Directions for this task:
For this exercise, repeat the records below exactly and omit every picture.
BEGIN Working data
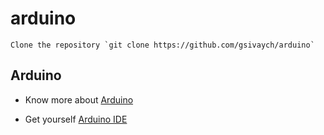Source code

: # arduino

	Clone the repository `git clone https://github.com/gsivaych/arduino`

## Arduino

- Know more about [Arduino](https://www.arduino.cc/)

- Get yourself [Arduino IDE](https://www.arduino.cc/en/main/software)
END Working data
The completed task:
Source code

: # arduino

	Clone the repository `git clone https://github.com/gsivaych/arduino`

## Arduino

- Know more about [Arduino](https://www.arduino.cc/)

- Get yourself [Arduino IDE](https://www.arduino.cc/en/main/software)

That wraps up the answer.